*PROMPT*
Within the data that follows, set down exactly the lines from the one containing "- **Internet access**" through the one containing "## Installation", both ends included.

*SUPPLIED MATERIAL*
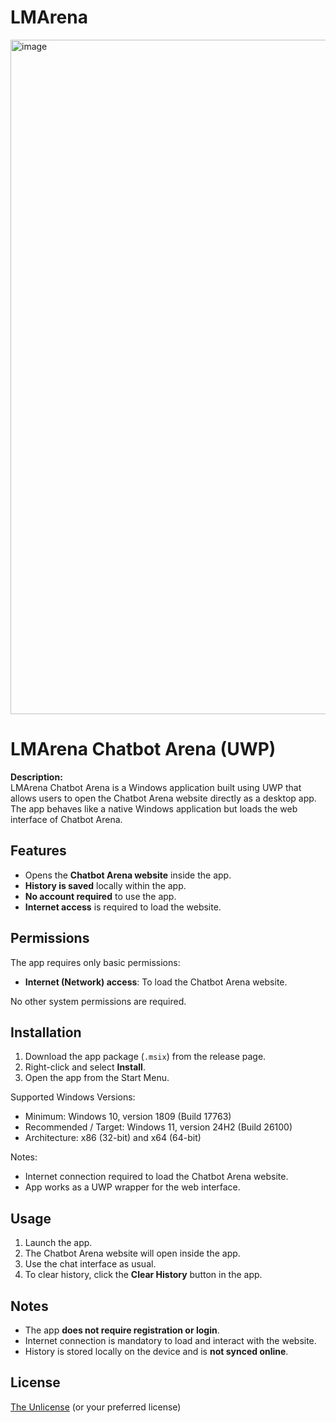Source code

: # LMArena
<img width="1919" height="1079" alt="image" src="https://github.com/user-attachments/assets/d2bed17d-3d9d-45ac-b5e0-b60383d011e8" />

# LMArena Chatbot Arena (UWP)

**Description:**  
LMArena Chatbot Arena is a Windows application built using UWP that allows users to open the Chatbot Arena website directly as a desktop app. The app behaves like a native Windows application but loads the web interface of Chatbot Arena.

## Features

- Opens the **Chatbot Arena website** inside the app.  
- **History is saved** locally within the app.    
- **No account required** to use the app.  
- **Internet access** is required to load the website.  

## Permissions

The app requires only basic permissions:

- **Internet (Network) access**: To load the Chatbot Arena website.  

No other system permissions are required.

## Installation

1. Download the app package (`.msix`) from the release page.  
2. Right-click and select **Install**.  
3. Open the app from the Start Menu.

Supported Windows Versions:
- Minimum: Windows 10, version 1809 (Build 17763)
- Recommended / Target: Windows 11, version 24H2 (Build 26100)
- Architecture: x86 (32-bit) and x64 (64-bit)

Notes:
- Internet connection required to load the Chatbot Arena website.
- App works as a UWP wrapper for the web interface.


## Usage

1. Launch the app.  
2. The Chatbot Arena website will open inside the app.  
3. Use the chat interface as usual.  
4. To clear history, click the **Clear History** button in the app.  

## Notes

- The app **does not require registration or login**.  
- Internet connection is mandatory to load and interact with the website.  
- History is stored locally on the device and is **not synced online**.  

## License

[The Unlicense](LICENSE) (or your preferred license)
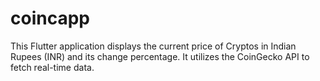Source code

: # coincapp
This Flutter application displays the current price of Cryptos in Indian Rupees (INR) and its change percentage. It utilizes the CoinGecko API to fetch real-time data.
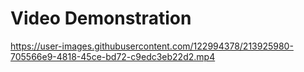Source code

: # Video Demonstration


https://user-images.githubusercontent.com/122994378/213925980-705566e9-4818-45ce-bd72-c9edc3eb22d2.mp4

*TASK RESULT*
- **Internet access** is required to load the website.  

## Permissions

The app requires only basic permissions:

- **Internet (Network) access**: To load the Chatbot Arena website.  

No other system permissions are required.

## Installation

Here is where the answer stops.